Rep. James Comer (R-Ky), the highest-ranking minority member of the Oversight committee, said Democrats on the committee are out of touch to think that Congress has a role in settling the WFT issue.
“Americans are currently facing an unprecedented border crisis, skyrocketing inflation, a supply chain breakdown and an underperforming economy,” Comer said in a statement. “The latest theatricals by the Democrats are clearly a last-ditch effort to distract the American people from President Biden’s self-inflicted crisis.”
The Oversight and Reform Committee is one of the most powerful committees in Congress. Employees described it as “broad powers” that allow it to research any industry or topic chosen by its members.
Democrats have the majority of the House and therefore control what will happen next in the WFT investigation. Several committee staff members told ESPN that the next few weeks will likely be a time of negotiation between the NFL and senior committee staff. A Congressional source told ESPN the league had contacted Republican committee staff at least three times before Thursday’s deadline.
A pair of Republican employees told ESPN that they felt the investigation was an overreach, arguing that Congress should not get involved in a human resources investigation of a private organization.
But some Democrats’ staff members said they wanted the entire committee to hold a hearing regardless of what documents the NFL eventually produces, in hopes of pressuring the NFL to change its culture.
When and whether to hold a hearing is still being debated. The Committee generally schedules hearings three months in advance. Congress already has a tight schedule to tackle before the end of the year, including voting on the president’s national agenda and government funding. There is also a general expectation that Congress will focus heavily on the anniversary of the January 6 insurrection.
Still, employees on both sides cautioned that the NFL is high-profile and “fresh” enough that they can’t rule out a hearing before the end of the year.
At a hearing, Republicans would be allowed to invite one witness for every three witnesses called by Democrats. Due to Covid-19, witnesses have been allowed to testify virtually.
The Committee has the legal authority to subpoena documents and compel witnesses who would prefer not to testify, similar to a court case. But subpoenas are generally considered a last-ditch effort if negotiations and hearings don’t satisfy the Democrats who lead the committee.
Since the investigation ended, Snyder has turned day-to-day operations over to his wife and co-CEO, Tanya. But he remains involved, focusing on finding a site for a new stadium and also attending the games.
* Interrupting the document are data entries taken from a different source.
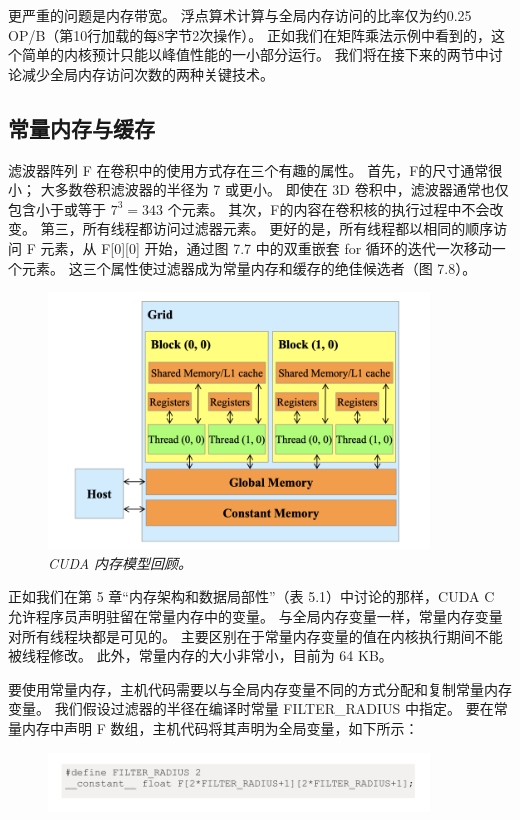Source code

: 更严重的问题是内存带宽。 浮点算术计算与全局内存访问的比率仅为约0.25 OP/B（第10行加载的每8字节2次操作）。 
正如我们在矩阵乘法示例中看到的，这个简单的内核预计只能以峰值性能的一小部分运行。 
我们将在接下来的两节中讨论减少全局内存访问次数的两种关键技术。

\subsection{常量内存与缓存}
滤波器阵列 F 在卷积中的使用方式存在三个有趣的属性。 首先，F的尺寸通常很小； 大多数卷积滤波器的半径为 7 或更小。 
即使在 3D 卷积中，滤波器通常也仅包含小于或等于 $7^3 = 343$ 个元素。 其次，F的内容在卷积核的执行过程中不会改变。 
第三，所有线程都访问过滤器元素。 
更好的是，所有线程都以相同的顺序访问 F 元素，从 F[0][0] 开始，通过图 7.7 中的双重嵌套 for 循环的迭代一次移动一个元素。 
这三个属性使过滤器成为常量内存和缓存的绝佳候选者（图 7.8）。

\begin{figure}[H]
	\centering
	\includegraphics[width=0.9\textwidth]{figs/F7.8.png}
	\caption{\textit{CUDA 内存模型回顾。}}
\end{figure}

正如我们在第 5 章“内存架构和数据局部性”（表 5.1）中讨论的那样，CUDA C 允许程序员声明驻留在常量内存中的变量。 
与全局内存变量一样，常量内存变量对所有线程块都是可见的。 主要区别在于常量内存变量的值在内核执行期间不能被线程修改。 
此外，常量内存的大小非常小，目前为 64 KB。

要使用常量内存，主机代码需要以与全局内存变量不同的方式分配和复制常量内存变量。 
我们假设过滤器的半径在编译时常量 FILTER\_RADIUS 中指定。 
要在常量内存中声明 F 数组，主机代码将其声明为全局变量，如下所示：

\begin{figure}[H]
	\centering
	\includegraphics[width=0.9\textwidth]{figs/F7-a3.png}
\end{figure}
Notable members of the committee include Representative Eleanor Holmes Norton, D-Washington, DC, who represents the team’s hometown and has long faced Snyder. She and DC Mayor Muriel Bowser announced last year that the team would never be allowed to build a stadium in the District unless the team dropped its previous moniker. He did it a few months later. Snyder’s desire for a new stadium could continue to give Norton an advantage during the investigation.
The team currently plays in Maryland and practices in Virginia, whose suburbs could also become home to a new stadium. Rep. Jamie Raskin, D-MD, Rep. John Sarbanes, D-MD, Rep. Kweisi Mfume, D-MD, and Rep. Gerrald Connelly, D-VA, all serve on the committee.
There are at least 10 more Democrats on the city committee with an NFL team, including Detroit, San Francisco, Los Angeles, Nashville and Chicago.